Ah, the West Riding ! All that Pennine weather. Actually pleasant enough for autumn as we wound into Wharfedale, stopping at the Wharfedale Inn at Arthington for Black Sheep and Fish and Chips (and mushy peas, of course). But heading up from Keighley pst Haworth and Oxenhope — a glimpse of smoke down in the valley from the K&WVR — on the roads which gradually climb the contours along the side of the valley, fringed by millstone grit walls, we found deteriorating weather. We entered the clouds and lost the scenery, except for 100yards of bleak and treeless moor on either side, and the occasional totally isolated row of cottages about which the only possible question is “why?” But as we came over the top into Calderdale through the mist ahead appeared Heptonstall church tower, grey against a grey landscape and cloudscape. Fortunately, once we got up to Heptonstall the rain was intermittent, although the grey clouds racing across the top of the valleys gave no hope of sunshine. Noticed that the Methodist Chapel had numerous umbrella racks. Also that Sylvia Plath’s grave in the overflow churchyard is sadly neglected, though a few wilted sunflowers and collection of plastic Venus of Willendorf nestled amongst the grass and weeds. Out beyond the village onto the ridge and then dropped down to find Lumb Bank. Hughes and Plath had a splendid view from there, in whatever weather, and even on such a grey day the turning leaves were a splendid sight. Up an old stone trackand further along the ridge then via the hamlet of Slack to the other side where a wood-edge path above a precipitous drop led us back to Heptonstall.

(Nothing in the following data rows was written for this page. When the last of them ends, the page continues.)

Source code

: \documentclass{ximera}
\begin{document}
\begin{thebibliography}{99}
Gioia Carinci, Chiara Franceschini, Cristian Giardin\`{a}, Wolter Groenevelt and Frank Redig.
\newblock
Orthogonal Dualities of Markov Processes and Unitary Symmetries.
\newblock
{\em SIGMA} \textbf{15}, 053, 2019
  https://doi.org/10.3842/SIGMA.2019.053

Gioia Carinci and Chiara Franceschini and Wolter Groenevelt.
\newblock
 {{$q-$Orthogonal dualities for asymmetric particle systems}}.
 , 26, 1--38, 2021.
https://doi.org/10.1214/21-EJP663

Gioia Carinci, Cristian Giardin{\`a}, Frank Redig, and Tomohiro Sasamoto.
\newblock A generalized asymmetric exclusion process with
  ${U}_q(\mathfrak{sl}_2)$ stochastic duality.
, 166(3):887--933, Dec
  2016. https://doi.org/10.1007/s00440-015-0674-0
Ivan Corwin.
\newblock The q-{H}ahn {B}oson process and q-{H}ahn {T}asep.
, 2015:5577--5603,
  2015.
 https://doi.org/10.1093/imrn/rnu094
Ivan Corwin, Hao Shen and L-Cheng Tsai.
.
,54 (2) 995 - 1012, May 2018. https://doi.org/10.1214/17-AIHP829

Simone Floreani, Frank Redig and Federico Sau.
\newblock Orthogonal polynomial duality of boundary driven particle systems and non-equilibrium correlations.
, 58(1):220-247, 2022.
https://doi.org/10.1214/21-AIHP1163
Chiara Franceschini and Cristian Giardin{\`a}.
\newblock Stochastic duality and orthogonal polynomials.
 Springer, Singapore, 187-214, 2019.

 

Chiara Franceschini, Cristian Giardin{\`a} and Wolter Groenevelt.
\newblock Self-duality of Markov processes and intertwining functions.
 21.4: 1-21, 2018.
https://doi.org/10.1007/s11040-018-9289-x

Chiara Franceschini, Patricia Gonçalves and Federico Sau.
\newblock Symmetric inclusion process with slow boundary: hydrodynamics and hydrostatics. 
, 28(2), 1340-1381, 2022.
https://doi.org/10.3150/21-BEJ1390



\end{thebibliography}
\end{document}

After tea and cake at Milly’s café in Mytholmroyd to the Ted Hughes Theatre at Mytholmroyd school, where Ian Duhig and Anthony Thwaite were reading. Hadn’t expected to like Ian Duhig’s work much, and didn’t, though he reads much better than he used to, and had deliberately chosen poems which were fairly accessible on first hearing. But any poem which needs a longer introduction than poem is not really trying to be accessible.
And Anthony Thwaite was a disappointment. He’d chosen to read only personal autobiographical poems but none of them seemed to rise beyond the specific to the universal, nor did they attempt to. Rather a thin offering, like the day’s Pennine rain. At least Ted Hughes had some guts to his poems.